「俺は欠けた人間にふさわしい道を選んできたのでは?」

欠陥スキーマについて考える時アレックスと尾形百之助が浮かんでくる。どちも創作のキャラクターだ。

レオス・カラックス監督の「ポンヌフの恋人」という映画がある。主人公のアレックスは劇中自分の指を散弾銃で撃ち抜く。唐突に挿入されるその場面を見て僕は「彼は何かが欠けていないと安心できないんだ」と感じた。説明はないので合っているかは知らない。

ただ冒頭アレックスが車に足を轢かれる場面から始まり、改修予定のポンヌフ橋の上で恋が繰り広げられ、傷が治ったあとにわざわざ自分の指を吹き飛ばしていることからそう解釈した。そしてひどく心を揺さぶられた。僕も何かが欠けていないと安心できない。

尾形は最近最終回を迎えた「ゴールデンカムイ」という漫画のキャラクター。彼は最後に「俺は欠けた人間なんかじゃなくて、欠けた人間にふさわしい道を選んできたのでは?」と気づいて自殺する。

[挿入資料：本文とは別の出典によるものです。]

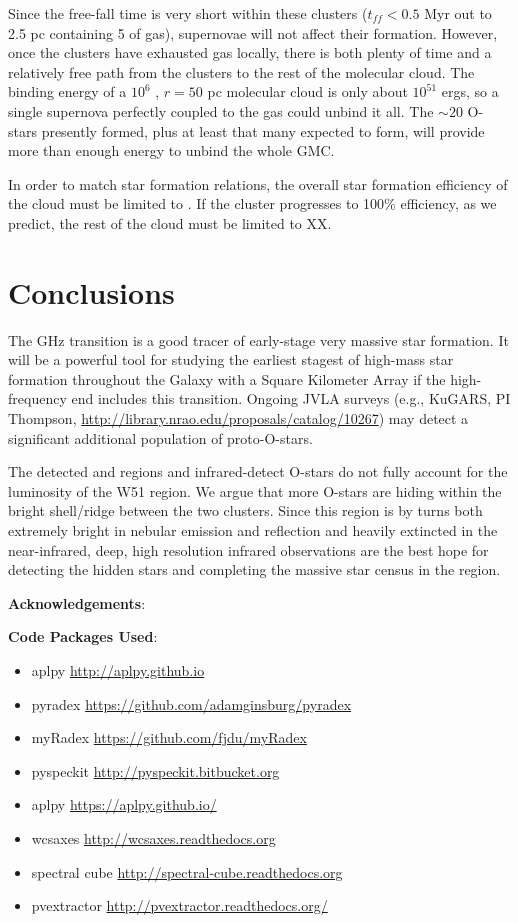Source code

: Since the free-fall time is very short within these clusters ($t_{ff} < 0.5$
Myr out to 2.5 pc containing 5 \msun of gas), supernovae will not affect
their formation.  However, once the clusters have exhausted gas locally, there
is both plenty of time and a relatively free path from the clusters to the rest
of the molecular cloud.  The binding energy of a $10^6$ \msun, $r=50$ pc 
molecular cloud is only about $10^{51}$ ergs, so a single supernova perfectly
coupled to the gas could unbind it all.  The $\sim20$ O-stars presently formed,
plus at least that many expected to form, will provide more than enough energy
to unbind the whole GMC.

In order to match star formation relations, the overall star formation
efficiency of the cloud must be limited to .
If the cluster progresses to 100\% efficiency, as we predict, the rest of the
cloud must be limited to XX.

\section{Conclusions}

The \formaldehyde {} GHz transition is a good tracer of early-stage
very massive star formation.  It will be a powerful tool for studying the earliest
stagest of high-mass star formation throughout the Galaxy with a Square
Kilometer Array if the high-frequency end includes this transition.  Ongoing
JVLA surveys (e.g., KuGARS, PI Thompson,
\url{http://library.nrao.edu/proposals/catalog/10267}) may detect a significant
additional population of proto-O-stars.

The detected \uchii and \hchii regions and infrared-detect O-stars do not fully
account for the luminosity of the W51 region.  We argue that more O-stars
are hiding within the bright shell/ridge between the two clusters.  Since this
region is by turns both extremely bright in nebular emission and reflection and
heavily extincted in the near-infrared, deep, high resolution infrared
observations are the best hope for detecting the hidden stars and completing
the massive star census in the region.


\textbf{Acknowledgements}:

\textbf{Code Packages Used}:

\begin{itemize}
    \item aplpy \url{http://aplpy.github.io}
    \item pyradex \url{https://github.com/adamginsburg/pyradex}
    \item myRadex \url{https://github.com/fjdu/myRadex}
    \item pyspeckit \url{http://pyspeckit.bitbucket.org}
    \item aplpy \url{https://aplpy.github.io/}
    \item wcsaxes \url{http://wcsaxes.readthedocs.org}
    \item spectral cube \url{http://spectral-cube.readthedocs.org}
    \item pvextractor \url{http://pvextractor.readthedocs.org/}
\end{itemize}





%


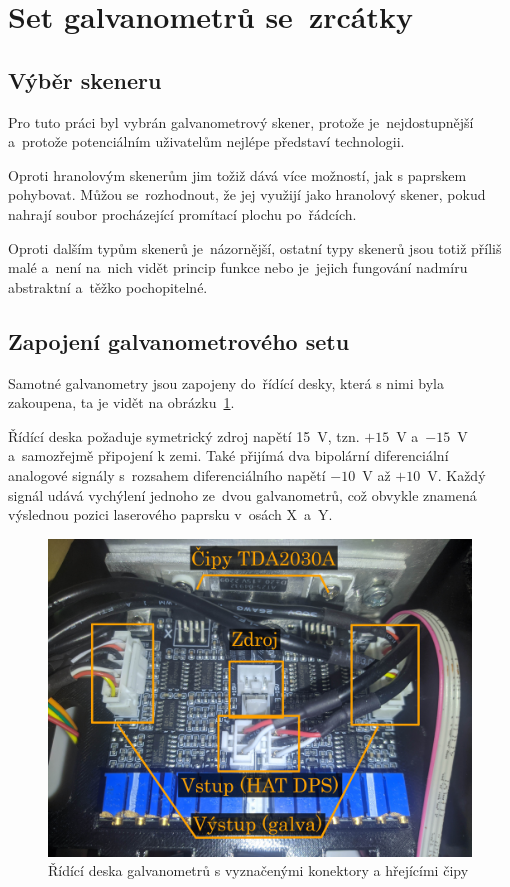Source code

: \section{Set galvanometrů se~zrcátky} \label{sec:my-galvos}
\subsection{Výběr skeneru}
Pro tuto práci byl vybrán galvanometrový skener, protože je~nejdostupnější a~protože potenciálním uživatelům nejlépe představí technologii.

Oproti hranolovým skenerům jim tožiž dává více možností, jak s paprskem pohybovat.
Můžou se~rozhodnout, že jej využijí jako hranolový skener, pokud nahrají soubor procházející promítací plochu po~řádcích.

Oproti dalším typům skenerů je~názornější, ostatní typy skenerů jsou totiž příliš malé a~není na~nich vidět princip funkce nebo je~jejich fungování nadmíru abstraktní a~těžko pochopitelné.

\subsection{Zapojení galvanometrového setu}
Samotné galvanometry jsou zapojeny do~řídící desky, která s nimi byla zakoupena, ta je vidět na obrázku~\ref{fig:hw_galvoboard}.

Řídící deska požaduje symetrický zdroj napětí 15~V, tzn. $+15$~V a~$-15$~V a~samozřejmě připojení k zemi. Také přijímá dva bipolární diferenciální analogové signály s~rozsahem diferenciálního napětí $-10$~V až $+10$~V. Každý signál udává vychýlení jednoho ze~dvou galvanometrů, což obvykle znamená výslednou pozici laserového paprsku v~osách X~a~Y.

\begin{figure}[htb]
  \centering
  \includegraphics[width=1\textwidth]{img/hw_galvoboard.jpg}
  \caption{\label{fig:hw_galvoboard} Řídící deska galvanometrů s vyznačenými konektory a hřejícími čipy}
\end{figure}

彼は母親、父親、出来の良かった弟を殺している。「自分は愛されなかった」という理由で凶行を重ねるが、実は逆だった。「愛されなかった」ことにしたいという思いが先にあり、それにふさわしい行動をしているだけだった。こんなことをする人間は愛されなかったに違いない。

僕は最近は「こんなんじゃダメだ」と感じることが多いが、結局は何のため?そう考えると「安心したいから」だと思う。
自分は欠けているから、ダメな部分を見つけて安心する。というメカニズム。

悪いわけではない。僕は自分で選択することには何でもメリットがあると考えている。自分をダメだと断じることで、欠けた心が満たされる。
ただデメリットもあるというだけ。心が穴だらけだから、いくら注いでもすぐまた空になる。その繰り返し。

何にでもメリットとデメリットがあり、それを踏まえて判断すればいい。現状デメリットが致命的なので変えていきたい。

やり方は前回の記事と変わらずで、まずは感じたこと一つひとつと向き合っていこう。そして否定せず、0か100にならないように調節していく。
といってもそこがゴールではない。「欠けている」だけ解消して「欠けていないオレ」になったところで物足りないだろう。コンパスで円を引きたいんじゃない。

僕は自分を変えるためにチャレンジする人が好きなのかもしれない。と昨日友人と話していて気がついた。
合理的でなくても仕事を辞めるというチャレンジした自分が好きだし、その気持ちが分かる人と一緒にいたい。

最近気になっている人もそういう意味なのかなあと思った。
壊れた橋を修理しただけではきっと僕は満足しない。そんなことどうでも良くなるくらい、何が好きって言えるようにしたい。橋を渡ったさきで、どんな景色を僕は見たいんだろう。

といっても先ばかり見て崩れては意味がない。まずは足場を整えることだ。これまでもやってきた。順番に、再現性を手に入れていこう。